━━━ Records shown ━━━

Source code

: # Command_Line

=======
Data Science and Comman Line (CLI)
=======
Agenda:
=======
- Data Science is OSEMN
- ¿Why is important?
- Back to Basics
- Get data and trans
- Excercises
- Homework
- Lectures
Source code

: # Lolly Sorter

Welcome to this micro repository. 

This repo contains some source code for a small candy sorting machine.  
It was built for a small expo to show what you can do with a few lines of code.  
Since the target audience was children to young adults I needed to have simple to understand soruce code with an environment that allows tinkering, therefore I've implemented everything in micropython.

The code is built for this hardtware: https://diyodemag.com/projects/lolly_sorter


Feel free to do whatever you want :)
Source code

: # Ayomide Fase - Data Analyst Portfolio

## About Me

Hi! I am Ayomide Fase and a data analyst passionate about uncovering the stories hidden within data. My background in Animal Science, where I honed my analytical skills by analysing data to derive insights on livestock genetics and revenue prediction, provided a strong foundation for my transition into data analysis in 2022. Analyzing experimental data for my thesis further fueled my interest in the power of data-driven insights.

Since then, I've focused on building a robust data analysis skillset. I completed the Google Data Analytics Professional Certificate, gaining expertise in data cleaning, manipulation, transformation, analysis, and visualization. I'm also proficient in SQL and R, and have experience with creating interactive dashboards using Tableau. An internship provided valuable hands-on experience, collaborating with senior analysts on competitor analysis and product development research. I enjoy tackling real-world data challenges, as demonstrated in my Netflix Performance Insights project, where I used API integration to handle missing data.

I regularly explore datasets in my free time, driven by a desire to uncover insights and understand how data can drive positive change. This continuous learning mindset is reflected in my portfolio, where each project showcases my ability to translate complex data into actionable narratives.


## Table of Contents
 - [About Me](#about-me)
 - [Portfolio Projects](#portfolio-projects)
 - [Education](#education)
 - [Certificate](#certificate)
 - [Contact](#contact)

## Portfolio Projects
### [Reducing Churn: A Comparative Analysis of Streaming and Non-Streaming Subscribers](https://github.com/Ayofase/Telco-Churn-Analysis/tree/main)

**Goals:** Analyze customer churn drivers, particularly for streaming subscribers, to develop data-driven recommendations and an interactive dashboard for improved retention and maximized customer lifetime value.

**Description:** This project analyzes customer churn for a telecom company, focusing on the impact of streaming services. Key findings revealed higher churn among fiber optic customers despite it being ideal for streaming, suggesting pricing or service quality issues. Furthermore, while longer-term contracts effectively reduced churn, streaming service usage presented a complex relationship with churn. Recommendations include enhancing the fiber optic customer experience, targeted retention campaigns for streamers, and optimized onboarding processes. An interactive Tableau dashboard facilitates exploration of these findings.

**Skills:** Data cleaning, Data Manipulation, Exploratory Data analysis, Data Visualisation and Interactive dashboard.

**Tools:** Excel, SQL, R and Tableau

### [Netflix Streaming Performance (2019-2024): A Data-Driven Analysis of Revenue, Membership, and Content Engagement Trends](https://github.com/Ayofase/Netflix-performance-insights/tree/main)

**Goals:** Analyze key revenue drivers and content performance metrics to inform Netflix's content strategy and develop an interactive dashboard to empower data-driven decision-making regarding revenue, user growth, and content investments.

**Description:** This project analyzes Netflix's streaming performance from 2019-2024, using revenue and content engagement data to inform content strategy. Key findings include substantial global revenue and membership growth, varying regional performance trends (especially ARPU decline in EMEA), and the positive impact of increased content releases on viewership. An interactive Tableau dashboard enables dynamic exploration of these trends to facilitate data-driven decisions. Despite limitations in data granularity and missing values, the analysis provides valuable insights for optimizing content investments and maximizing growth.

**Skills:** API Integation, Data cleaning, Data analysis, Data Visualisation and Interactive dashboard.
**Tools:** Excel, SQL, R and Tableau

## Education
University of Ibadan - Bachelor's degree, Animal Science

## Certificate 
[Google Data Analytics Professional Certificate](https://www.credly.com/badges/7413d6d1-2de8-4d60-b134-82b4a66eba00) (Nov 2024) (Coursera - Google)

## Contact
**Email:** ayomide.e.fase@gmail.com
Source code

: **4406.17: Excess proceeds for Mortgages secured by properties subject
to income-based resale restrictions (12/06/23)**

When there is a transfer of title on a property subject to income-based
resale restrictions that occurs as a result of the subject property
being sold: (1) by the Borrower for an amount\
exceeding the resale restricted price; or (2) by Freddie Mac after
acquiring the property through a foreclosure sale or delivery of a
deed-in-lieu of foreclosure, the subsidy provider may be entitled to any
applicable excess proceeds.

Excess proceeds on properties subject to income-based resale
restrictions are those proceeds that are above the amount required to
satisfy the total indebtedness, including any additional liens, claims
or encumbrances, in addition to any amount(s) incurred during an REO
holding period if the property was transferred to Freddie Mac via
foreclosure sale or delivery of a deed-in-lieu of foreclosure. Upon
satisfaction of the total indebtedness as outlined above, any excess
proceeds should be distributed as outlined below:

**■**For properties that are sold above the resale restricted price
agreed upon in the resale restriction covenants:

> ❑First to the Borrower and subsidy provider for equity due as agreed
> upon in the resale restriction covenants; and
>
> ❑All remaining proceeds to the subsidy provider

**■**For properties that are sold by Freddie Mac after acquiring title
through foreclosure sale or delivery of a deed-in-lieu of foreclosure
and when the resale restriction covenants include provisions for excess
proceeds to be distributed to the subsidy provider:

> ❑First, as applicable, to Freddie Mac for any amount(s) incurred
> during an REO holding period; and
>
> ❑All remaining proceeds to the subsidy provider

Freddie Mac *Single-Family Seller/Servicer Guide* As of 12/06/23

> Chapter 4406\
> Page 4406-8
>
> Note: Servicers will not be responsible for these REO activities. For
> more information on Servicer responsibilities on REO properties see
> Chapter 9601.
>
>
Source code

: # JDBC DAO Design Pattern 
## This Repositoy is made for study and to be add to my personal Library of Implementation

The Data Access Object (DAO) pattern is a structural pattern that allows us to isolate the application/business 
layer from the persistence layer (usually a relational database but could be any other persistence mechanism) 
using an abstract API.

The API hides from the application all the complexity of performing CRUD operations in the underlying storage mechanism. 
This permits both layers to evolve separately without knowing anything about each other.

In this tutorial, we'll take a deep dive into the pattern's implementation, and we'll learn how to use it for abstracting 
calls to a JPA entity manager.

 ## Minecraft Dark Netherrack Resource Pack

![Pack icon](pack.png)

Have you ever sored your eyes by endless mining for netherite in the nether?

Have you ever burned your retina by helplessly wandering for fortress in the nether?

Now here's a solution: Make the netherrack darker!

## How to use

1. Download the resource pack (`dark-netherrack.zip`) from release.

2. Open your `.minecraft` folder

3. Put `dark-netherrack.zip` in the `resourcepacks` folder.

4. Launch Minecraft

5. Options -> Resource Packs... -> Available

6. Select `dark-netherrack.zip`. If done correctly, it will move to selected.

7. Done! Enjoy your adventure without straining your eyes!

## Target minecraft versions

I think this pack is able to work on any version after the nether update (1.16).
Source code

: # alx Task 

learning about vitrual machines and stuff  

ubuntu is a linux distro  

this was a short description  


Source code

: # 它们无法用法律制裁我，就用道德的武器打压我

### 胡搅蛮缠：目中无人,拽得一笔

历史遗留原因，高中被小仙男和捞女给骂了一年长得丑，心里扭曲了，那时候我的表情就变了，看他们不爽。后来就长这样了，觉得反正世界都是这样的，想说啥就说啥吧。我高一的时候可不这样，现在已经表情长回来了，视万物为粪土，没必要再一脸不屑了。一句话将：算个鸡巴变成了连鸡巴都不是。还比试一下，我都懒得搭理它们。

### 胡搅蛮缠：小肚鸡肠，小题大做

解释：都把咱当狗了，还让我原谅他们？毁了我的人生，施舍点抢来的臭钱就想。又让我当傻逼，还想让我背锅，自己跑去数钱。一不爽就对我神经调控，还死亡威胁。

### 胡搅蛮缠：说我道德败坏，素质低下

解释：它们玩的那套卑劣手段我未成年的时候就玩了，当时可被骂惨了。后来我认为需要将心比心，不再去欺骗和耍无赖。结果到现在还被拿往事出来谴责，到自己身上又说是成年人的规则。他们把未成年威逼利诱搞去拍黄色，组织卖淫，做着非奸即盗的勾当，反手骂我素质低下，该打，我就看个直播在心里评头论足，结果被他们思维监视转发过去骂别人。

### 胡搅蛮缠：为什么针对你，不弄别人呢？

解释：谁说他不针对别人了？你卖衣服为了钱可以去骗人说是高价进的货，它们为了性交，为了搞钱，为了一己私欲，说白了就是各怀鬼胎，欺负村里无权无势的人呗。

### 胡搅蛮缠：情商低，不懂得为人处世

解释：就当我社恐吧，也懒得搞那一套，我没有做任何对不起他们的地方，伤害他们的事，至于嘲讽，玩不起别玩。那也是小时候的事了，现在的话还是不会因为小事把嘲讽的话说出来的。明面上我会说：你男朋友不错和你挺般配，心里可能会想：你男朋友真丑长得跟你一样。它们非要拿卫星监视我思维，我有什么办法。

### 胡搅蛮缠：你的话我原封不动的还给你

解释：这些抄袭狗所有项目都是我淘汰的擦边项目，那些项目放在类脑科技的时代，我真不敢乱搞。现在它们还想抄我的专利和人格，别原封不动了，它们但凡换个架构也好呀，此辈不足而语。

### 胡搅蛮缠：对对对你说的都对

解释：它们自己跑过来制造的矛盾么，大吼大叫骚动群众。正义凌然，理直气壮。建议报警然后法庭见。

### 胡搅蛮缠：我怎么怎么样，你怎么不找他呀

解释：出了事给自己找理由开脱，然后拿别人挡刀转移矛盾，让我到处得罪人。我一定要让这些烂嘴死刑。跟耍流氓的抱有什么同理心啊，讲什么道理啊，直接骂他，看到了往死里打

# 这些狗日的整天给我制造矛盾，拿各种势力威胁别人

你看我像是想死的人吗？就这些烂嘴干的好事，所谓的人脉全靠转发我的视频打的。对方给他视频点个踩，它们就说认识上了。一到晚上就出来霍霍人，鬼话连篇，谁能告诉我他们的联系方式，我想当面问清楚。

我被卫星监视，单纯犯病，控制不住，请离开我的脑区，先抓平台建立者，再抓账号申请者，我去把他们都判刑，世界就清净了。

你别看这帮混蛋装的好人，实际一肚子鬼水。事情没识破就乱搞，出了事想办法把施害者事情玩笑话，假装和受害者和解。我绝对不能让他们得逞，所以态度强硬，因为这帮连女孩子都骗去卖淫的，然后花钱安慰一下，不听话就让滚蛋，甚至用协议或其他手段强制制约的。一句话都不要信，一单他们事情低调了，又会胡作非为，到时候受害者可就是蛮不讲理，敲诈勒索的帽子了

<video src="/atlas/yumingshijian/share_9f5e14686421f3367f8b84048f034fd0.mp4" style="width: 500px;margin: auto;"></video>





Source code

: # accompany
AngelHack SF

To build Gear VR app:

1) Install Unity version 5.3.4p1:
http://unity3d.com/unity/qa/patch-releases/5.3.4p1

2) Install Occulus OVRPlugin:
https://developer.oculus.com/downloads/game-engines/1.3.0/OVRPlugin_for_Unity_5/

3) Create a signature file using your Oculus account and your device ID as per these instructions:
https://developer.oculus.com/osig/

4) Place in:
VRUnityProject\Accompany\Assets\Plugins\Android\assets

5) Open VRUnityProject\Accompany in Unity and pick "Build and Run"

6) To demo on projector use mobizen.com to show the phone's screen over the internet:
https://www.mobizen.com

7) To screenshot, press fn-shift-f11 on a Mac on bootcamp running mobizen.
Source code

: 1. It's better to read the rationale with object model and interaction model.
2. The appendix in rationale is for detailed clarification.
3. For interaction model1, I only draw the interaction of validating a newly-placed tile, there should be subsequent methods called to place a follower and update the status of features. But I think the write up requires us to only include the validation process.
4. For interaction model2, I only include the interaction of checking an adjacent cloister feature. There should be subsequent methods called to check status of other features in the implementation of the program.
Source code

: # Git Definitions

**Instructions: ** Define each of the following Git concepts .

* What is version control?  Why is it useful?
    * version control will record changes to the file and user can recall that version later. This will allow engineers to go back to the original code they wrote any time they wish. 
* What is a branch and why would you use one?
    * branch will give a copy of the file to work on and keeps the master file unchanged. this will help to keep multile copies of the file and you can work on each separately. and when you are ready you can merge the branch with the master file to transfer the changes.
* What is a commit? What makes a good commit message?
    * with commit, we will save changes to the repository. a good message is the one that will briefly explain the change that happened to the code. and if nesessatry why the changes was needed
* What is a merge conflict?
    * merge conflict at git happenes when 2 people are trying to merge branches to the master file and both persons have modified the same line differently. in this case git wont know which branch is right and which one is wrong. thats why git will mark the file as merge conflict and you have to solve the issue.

━━━

Look over the records above, and wherever a line contains the string "file", copy that line.

▶ Response
3) Create a signature file using your Oculus account and your device ID as per these instructions:
    * version control will record changes to the file and user can recall that version later. This will allow engineers to go back to the original code they wrote any time they wish. 
    * branch will give a copy of the file to work on and keeps the master file unchanged. this will help to keep multile copies of the file and you can work on each separately. and when you are ready you can merge the branch with the master file to transfer the changes.
    * merge conflict at git happenes when 2 people are trying to merge branches to the master file and both persons have modified the same line differently. in this case git wont know which branch is right and which one is wrong. thats why git will mark the file as merge conflict and you have to solve the issue.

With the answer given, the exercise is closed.